--- EXERCISE DATA Enclosed Below ---

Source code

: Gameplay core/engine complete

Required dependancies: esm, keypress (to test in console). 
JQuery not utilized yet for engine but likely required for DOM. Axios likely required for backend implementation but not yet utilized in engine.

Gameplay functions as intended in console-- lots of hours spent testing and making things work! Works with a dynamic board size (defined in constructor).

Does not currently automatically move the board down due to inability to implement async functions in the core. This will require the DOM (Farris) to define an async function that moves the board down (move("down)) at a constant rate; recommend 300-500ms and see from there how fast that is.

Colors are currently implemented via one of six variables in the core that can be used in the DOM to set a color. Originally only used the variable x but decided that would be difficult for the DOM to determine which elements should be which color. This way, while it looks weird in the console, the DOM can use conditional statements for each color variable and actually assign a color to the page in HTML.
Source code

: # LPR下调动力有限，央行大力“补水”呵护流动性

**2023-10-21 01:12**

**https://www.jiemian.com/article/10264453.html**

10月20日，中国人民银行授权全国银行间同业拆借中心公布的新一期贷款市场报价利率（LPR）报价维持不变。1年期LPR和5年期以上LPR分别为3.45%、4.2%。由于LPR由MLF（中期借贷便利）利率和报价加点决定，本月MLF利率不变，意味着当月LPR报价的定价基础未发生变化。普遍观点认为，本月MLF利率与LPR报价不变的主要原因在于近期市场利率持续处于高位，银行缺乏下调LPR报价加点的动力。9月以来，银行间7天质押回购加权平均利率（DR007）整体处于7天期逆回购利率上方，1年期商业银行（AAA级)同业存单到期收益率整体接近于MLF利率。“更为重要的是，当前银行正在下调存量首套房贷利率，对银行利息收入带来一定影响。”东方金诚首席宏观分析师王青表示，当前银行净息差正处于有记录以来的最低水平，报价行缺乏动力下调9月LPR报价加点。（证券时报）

--- End of Enclosed EXERCISE DATA ---

TASK ITEM
From the listing above, copy out each line where the word "functions" appears.

WRITTEN SOLUTION
Gameplay functions as intended in console-- lots of hours spent testing and making things work! Works with a dynamic board size (defined in constructor).
Does not currently automatically move the board down due to inability to implement async functions in the core. This will require the DOM (Farris) to define an async function that moves the board down (move("down)) at a constant rate; recommend 300-500ms and see from there how fast that is.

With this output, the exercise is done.